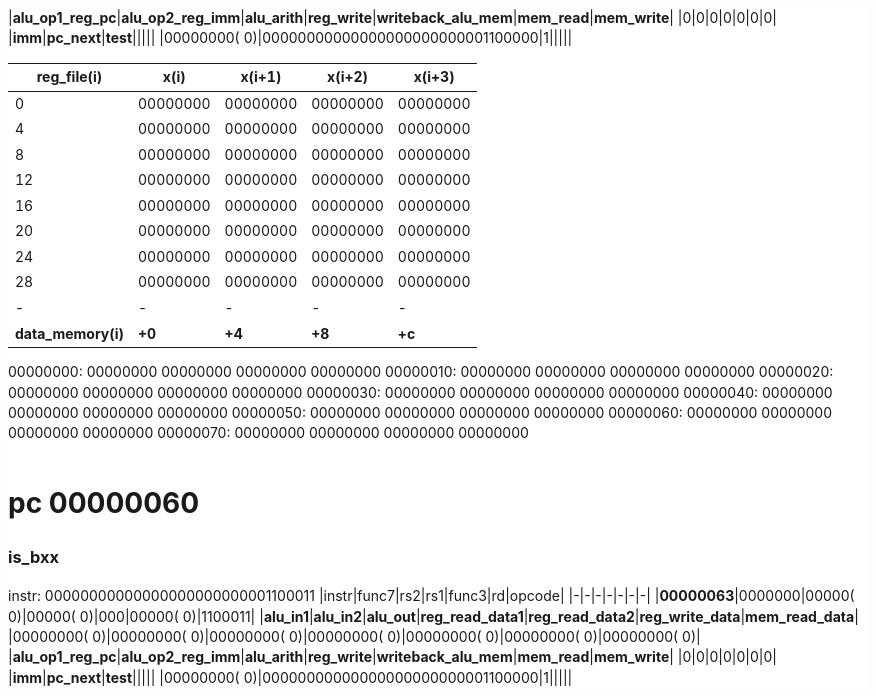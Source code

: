 |**alu_op1_reg_pc**|**alu_op2_reg_imm**|**alu_arith**|**reg_write**|**writeback_alu_mem**|**mem_read**|**mem_write**|
|0|0|0|0|0|0|0|
|**imm**|**pc_next**|**test**|||||
|00000000(         0)|00000000000000000000000001100000|1|||||

|reg_file(i)|x(i)|x(i+1)|x(i+2)|x(i+3)|
|-|-|-|-|-|
|          0|00000000|00000000|00000000|00000000|
|          4|00000000|00000000|00000000|00000000|
|          8|00000000|00000000|00000000|00000000|
|         12|00000000|00000000|00000000|00000000|
|         16|00000000|00000000|00000000|00000000|
|         20|00000000|00000000|00000000|00000000|
|         24|00000000|00000000|00000000|00000000|
|         28|00000000|00000000|00000000|00000000|
|-|-|-|-|-|
|**data_memory(i)**|**+0**|**+4**|**+8**|**+c**|
00000000: 00000000 00000000 00000000 00000000
00000010: 00000000 00000000 00000000 00000000
00000020: 00000000 00000000 00000000 00000000
00000030: 00000000 00000000 00000000 00000000
00000040: 00000000 00000000 00000000 00000000
00000050: 00000000 00000000 00000000 00000000
00000060: 00000000 00000000 00000000 00000000
00000070: 00000000 00000000 00000000 00000000

# pc 00000060
### is_bxx
instr: 00000000000000000000000001100011
|instr|func7|rs2|rs1|func3|rd|opcode|
|-|-|-|-|-|-|-|
|**00000063**|0000000|00000( 0)|00000( 0)|000|00000( 0)|1100011|
|**alu_in1**|**alu_in2**|**alu_out**|**reg_read_data1**|**reg_read_data2**|**reg_write_data**|**mem_read_data**|
|00000000(         0)|00000000(         0)|00000000(         0)|00000000(         0)|00000000(         0)|00000000(         0)|00000000(         0)|
|**alu_op1_reg_pc**|**alu_op2_reg_imm**|**alu_arith**|**reg_write**|**writeback_alu_mem**|**mem_read**|**mem_write**|
|0|0|0|0|0|0|0|
|**imm**|**pc_next**|**test**|||||
|00000000(         0)|00000000000000000000000001100000|1|||||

___

# [EXERCISE REQUIREMENTS]
Word for word, restate the lines running from the one containing "00000030: 00000000 00000000 00000000 00000000" through the final line of the records above, and nothing besides.

# [TASK OUTPUT]
00000030: 00000000 00000000 00000000 00000000
00000040: 00000000 00000000 00000000 00000000
00000050: 00000000 00000000 00000000 00000000
00000060: 00000000 00000000 00000000 00000000
00000070: 00000000 00000000 00000000 00000000

# pc 00000060
### is_bxx
instr: 00000000000000000000000001100011
|instr|func7|rs2|rs1|func3|rd|opcode|
|-|-|-|-|-|-|-|
|**00000063**|0000000|00000( 0)|00000( 0)|000|00000( 0)|1100011|
|**alu_in1**|**alu_in2**|**alu_out**|**reg_read_data1**|**reg_read_data2**|**reg_write_data**|**mem_read_data**|
|00000000(         0)|00000000(         0)|00000000(         0)|00000000(         0)|00000000(         0)|00000000(         0)|00000000(         0)|
|**alu_op1_reg_pc**|**alu_op2_reg_imm**|**alu_arith**|**reg_write**|**writeback_alu_mem**|**mem_read**|**mem_write**|
|0|0|0|0|0|0|0|
|**imm**|**pc_next**|**test**|||||
|00000000(         0)|00000000000000000000000001100000|1|||||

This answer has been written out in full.